— DATA SUPPLIED —
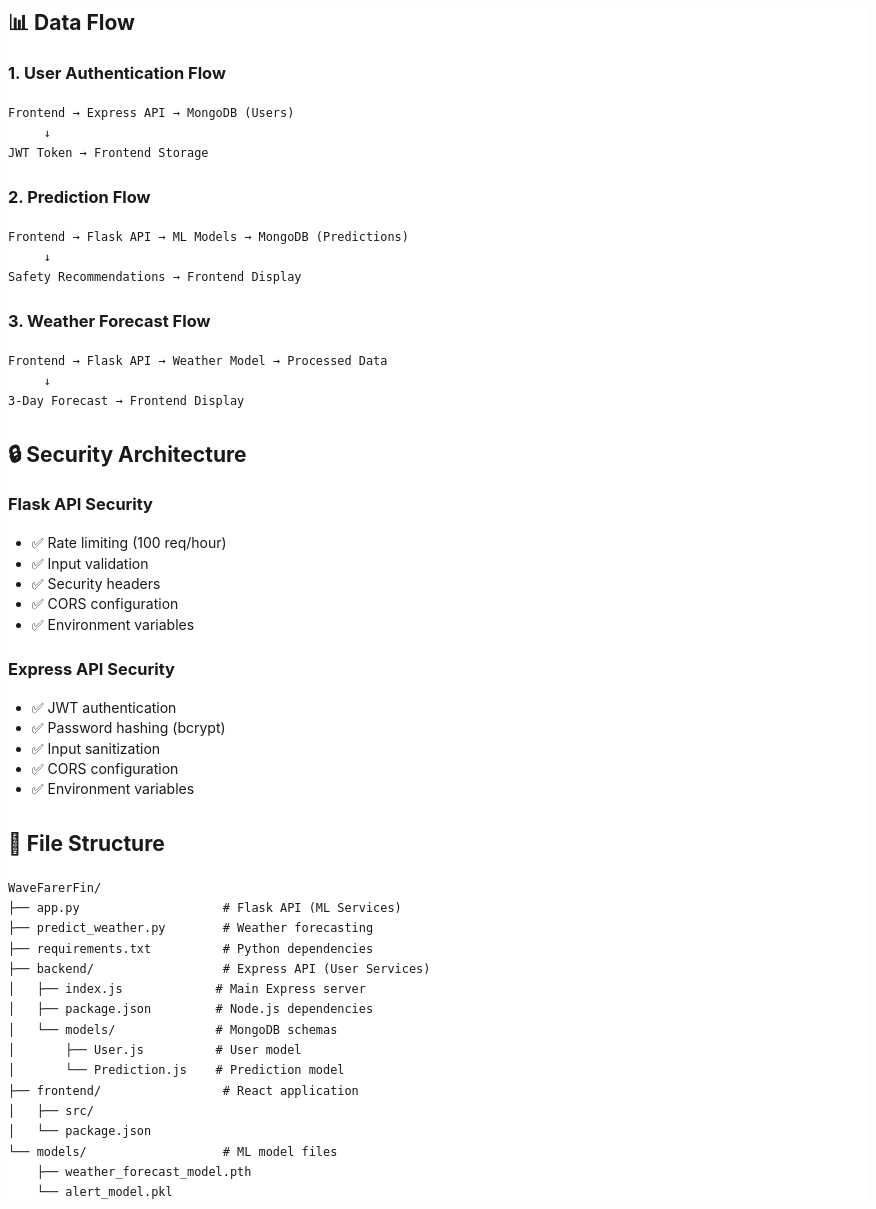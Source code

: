 ## 📊 **Data Flow**

### **1. User Authentication Flow**
```
Frontend → Express API → MongoDB (Users)
     ↓
JWT Token → Frontend Storage
```

### **2. Prediction Flow**
```
Frontend → Flask API → ML Models → MongoDB (Predictions)
     ↓
Safety Recommendations → Frontend Display
```

### **3. Weather Forecast Flow**
```
Frontend → Flask API → Weather Model → Processed Data
     ↓
3-Day Forecast → Frontend Display
```

## 🔒 **Security Architecture**

### **Flask API Security**
- ✅ Rate limiting (100 req/hour)
- ✅ Input validation
- ✅ Security headers
- ✅ CORS configuration
- ✅ Environment variables

### **Express API Security**
- ✅ JWT authentication
- ✅ Password hashing (bcrypt)
- ✅ Input sanitization
- ✅ CORS configuration
- ✅ Environment variables

## 📁 **File Structure**

```
WaveFarerFin/
├── app.py                    # Flask API (ML Services)
├── predict_weather.py        # Weather forecasting
├── requirements.txt          # Python dependencies
├── backend/                  # Express API (User Services)
│   ├── index.js             # Main Express server
│   ├── package.json         # Node.js dependencies
│   └── models/              # MongoDB schemas
│       ├── User.js          # User model
│       └── Prediction.js    # Prediction model
├── frontend/                 # React application
│   ├── src/
│   └── package.json
└── models/                   # ML model files
    ├── weather_forecast_model.pth
    └── alert_model.pkl
```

— TASK DESCRIPTION —
Where does "MongoDB" appear in the listing? Show every line that has it.

— REPLY —
Frontend → Express API → MongoDB (Users)
Frontend → Flask API → ML Models → MongoDB (Predictions)
│   └── models/              # MongoDB schemas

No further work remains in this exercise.